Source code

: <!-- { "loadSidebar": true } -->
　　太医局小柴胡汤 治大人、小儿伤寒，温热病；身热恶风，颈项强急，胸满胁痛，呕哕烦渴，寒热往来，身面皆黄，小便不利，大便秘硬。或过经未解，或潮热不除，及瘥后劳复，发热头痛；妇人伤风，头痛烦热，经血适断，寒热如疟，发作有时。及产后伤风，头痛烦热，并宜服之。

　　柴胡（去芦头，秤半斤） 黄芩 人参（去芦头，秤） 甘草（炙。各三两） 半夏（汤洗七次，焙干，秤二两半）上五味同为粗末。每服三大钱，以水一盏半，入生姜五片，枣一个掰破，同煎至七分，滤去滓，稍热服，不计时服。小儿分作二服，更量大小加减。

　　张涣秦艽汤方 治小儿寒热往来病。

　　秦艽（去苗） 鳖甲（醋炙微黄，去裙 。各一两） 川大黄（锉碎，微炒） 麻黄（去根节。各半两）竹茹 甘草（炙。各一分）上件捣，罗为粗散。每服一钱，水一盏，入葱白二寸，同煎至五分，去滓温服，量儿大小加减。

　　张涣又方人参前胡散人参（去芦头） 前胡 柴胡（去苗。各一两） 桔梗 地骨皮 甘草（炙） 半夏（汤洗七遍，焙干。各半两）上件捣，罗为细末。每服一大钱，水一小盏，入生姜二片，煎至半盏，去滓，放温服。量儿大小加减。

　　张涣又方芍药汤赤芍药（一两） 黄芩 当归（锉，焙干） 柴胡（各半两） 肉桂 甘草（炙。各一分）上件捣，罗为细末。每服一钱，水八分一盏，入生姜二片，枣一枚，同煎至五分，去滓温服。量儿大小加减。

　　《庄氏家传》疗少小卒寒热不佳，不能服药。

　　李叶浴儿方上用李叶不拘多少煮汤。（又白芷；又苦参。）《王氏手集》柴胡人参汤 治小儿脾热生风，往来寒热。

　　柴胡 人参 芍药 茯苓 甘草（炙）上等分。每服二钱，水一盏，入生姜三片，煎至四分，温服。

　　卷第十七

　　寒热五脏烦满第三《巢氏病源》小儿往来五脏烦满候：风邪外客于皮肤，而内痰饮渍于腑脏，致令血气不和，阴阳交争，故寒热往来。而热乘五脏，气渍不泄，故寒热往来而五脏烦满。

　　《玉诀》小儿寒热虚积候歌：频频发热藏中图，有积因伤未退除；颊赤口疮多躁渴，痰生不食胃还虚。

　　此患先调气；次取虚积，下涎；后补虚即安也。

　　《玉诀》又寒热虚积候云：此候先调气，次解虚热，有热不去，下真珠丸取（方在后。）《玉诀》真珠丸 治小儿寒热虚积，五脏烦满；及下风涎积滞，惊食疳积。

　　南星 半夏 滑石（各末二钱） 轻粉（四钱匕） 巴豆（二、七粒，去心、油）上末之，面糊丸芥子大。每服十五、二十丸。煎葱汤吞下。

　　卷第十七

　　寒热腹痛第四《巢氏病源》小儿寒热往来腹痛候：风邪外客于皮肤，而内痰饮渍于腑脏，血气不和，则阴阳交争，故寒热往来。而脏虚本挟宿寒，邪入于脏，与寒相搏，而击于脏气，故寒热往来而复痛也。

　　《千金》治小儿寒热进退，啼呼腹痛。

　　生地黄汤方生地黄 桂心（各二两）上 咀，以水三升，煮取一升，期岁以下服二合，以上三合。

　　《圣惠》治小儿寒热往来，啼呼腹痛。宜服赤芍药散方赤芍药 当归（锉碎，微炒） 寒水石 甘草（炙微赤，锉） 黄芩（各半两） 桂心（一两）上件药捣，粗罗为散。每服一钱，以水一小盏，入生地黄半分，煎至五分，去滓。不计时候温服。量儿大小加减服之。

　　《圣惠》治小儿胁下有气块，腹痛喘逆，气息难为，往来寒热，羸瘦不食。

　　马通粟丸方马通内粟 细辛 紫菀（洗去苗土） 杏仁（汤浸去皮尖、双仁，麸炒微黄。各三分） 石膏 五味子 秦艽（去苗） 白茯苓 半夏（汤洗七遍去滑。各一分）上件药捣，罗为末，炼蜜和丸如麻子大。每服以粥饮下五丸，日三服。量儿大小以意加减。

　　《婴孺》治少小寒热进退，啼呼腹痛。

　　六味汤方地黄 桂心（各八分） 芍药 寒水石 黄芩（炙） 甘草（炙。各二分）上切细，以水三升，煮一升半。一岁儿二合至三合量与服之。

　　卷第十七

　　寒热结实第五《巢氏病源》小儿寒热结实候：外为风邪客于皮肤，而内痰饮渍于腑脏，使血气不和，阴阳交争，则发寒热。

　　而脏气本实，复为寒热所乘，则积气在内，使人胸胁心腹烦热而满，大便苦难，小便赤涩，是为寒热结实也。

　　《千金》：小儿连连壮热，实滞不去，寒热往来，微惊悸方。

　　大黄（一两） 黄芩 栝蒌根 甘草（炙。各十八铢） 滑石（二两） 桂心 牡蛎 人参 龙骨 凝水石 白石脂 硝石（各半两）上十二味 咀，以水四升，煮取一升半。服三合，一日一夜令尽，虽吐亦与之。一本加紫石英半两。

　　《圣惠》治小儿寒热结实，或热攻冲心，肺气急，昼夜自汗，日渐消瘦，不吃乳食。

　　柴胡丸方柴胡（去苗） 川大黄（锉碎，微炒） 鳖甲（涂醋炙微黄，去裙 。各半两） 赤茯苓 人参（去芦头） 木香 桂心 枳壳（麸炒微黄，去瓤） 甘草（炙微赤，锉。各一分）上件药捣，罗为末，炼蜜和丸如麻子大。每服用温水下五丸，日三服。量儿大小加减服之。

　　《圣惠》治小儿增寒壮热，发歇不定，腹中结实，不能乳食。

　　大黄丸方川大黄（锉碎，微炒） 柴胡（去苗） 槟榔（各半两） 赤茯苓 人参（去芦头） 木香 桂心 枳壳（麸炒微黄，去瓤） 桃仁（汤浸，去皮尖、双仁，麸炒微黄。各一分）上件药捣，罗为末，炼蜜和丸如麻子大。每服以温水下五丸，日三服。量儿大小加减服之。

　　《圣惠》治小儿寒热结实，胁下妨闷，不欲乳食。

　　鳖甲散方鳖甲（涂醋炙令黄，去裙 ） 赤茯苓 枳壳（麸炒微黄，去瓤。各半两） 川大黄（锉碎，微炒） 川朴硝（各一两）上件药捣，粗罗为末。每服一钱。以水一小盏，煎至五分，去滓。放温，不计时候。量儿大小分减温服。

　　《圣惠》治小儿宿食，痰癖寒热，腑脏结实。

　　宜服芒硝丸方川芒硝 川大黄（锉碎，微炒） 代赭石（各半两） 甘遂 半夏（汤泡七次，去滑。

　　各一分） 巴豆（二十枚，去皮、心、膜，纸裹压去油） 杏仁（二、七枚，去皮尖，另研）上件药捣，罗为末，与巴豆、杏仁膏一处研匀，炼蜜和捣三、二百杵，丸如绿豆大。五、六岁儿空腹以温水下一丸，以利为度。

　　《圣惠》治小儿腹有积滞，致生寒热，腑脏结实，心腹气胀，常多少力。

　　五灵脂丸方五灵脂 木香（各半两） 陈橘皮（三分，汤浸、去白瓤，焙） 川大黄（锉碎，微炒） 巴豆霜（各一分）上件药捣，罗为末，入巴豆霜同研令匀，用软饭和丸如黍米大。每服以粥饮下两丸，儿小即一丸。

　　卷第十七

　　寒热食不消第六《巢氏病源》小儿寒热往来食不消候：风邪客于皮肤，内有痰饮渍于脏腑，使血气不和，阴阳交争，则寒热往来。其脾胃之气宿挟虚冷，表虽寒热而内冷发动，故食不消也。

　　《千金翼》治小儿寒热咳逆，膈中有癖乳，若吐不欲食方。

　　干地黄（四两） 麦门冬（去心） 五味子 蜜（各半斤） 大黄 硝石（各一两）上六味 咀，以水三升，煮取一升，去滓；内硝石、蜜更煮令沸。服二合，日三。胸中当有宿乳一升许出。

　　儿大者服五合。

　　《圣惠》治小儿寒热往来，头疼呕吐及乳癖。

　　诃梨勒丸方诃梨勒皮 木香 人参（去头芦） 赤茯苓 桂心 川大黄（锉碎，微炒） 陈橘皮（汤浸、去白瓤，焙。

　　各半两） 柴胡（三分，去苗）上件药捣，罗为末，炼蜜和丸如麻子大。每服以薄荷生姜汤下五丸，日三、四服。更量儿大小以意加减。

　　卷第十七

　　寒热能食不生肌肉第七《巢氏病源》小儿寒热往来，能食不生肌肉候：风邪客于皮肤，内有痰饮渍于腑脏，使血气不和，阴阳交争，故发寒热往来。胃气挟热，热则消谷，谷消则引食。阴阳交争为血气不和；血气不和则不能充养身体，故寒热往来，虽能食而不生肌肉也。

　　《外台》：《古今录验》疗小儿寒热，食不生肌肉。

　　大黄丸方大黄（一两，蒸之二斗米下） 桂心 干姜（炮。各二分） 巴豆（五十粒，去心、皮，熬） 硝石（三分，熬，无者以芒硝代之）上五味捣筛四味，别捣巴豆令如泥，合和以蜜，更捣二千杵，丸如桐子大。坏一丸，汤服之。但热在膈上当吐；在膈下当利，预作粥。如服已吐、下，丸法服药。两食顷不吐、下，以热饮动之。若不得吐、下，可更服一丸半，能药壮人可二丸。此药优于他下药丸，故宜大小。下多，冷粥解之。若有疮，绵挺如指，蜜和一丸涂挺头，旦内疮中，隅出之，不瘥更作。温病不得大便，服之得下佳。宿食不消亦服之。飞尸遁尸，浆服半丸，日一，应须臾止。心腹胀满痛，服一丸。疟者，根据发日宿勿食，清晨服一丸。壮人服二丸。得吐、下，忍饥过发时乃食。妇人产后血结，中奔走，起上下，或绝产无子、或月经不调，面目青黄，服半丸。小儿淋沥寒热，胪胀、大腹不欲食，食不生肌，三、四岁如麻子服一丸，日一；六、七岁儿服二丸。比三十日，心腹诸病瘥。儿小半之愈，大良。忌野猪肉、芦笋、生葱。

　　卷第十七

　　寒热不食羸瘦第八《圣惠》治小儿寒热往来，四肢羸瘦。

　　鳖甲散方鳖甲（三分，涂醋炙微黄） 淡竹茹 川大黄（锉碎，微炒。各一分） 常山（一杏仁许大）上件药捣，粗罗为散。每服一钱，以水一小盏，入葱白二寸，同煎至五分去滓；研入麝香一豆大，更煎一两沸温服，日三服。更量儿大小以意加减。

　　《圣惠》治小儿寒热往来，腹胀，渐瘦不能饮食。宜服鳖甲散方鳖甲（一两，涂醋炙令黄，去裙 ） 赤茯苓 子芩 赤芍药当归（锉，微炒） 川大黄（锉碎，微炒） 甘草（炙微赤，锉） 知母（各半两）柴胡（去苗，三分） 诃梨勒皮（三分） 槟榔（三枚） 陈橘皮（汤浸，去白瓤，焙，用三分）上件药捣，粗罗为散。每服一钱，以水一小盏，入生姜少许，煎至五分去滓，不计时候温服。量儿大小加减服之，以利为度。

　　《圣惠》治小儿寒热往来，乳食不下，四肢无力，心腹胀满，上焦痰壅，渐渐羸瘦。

★ ★ ★ ★ ★ ★ ★

# PROBLEM REQUIREMENTS
Begin with the first line of the data above and, please, print each line exactly until you have printed the line containing "柴胡（去芦头，秤半斤） 黄芩 人参（去芦头，秤）"; print nothing else.

# EXERCISE ANSWER
Source code

: <!-- { "loadSidebar": true } -->
　　太医局小柴胡汤 治大人、小儿伤寒，温热病；身热恶风，颈项强急，胸满胁痛，呕哕烦渴，寒热往来，身面皆黄，小便不利，大便秘硬。或过经未解，或潮热不除，及瘥后劳复，发热头痛；妇人伤风，头痛烦热，经血适断，寒热如疟，发作有时。及产后伤风，头痛烦热，并宜服之。

　　柴胡（去芦头，秤半斤） 黄芩 人参（去芦头，秤） 甘草（炙。各三两） 半夏（汤洗七次，焙干，秤二两半）上五味同为粗末。每服三大钱，以水一盏半，入生姜五片，枣一个掰破，同煎至七分，滤去滓，稍热服，不计时服。小儿分作二服，更量大小加减。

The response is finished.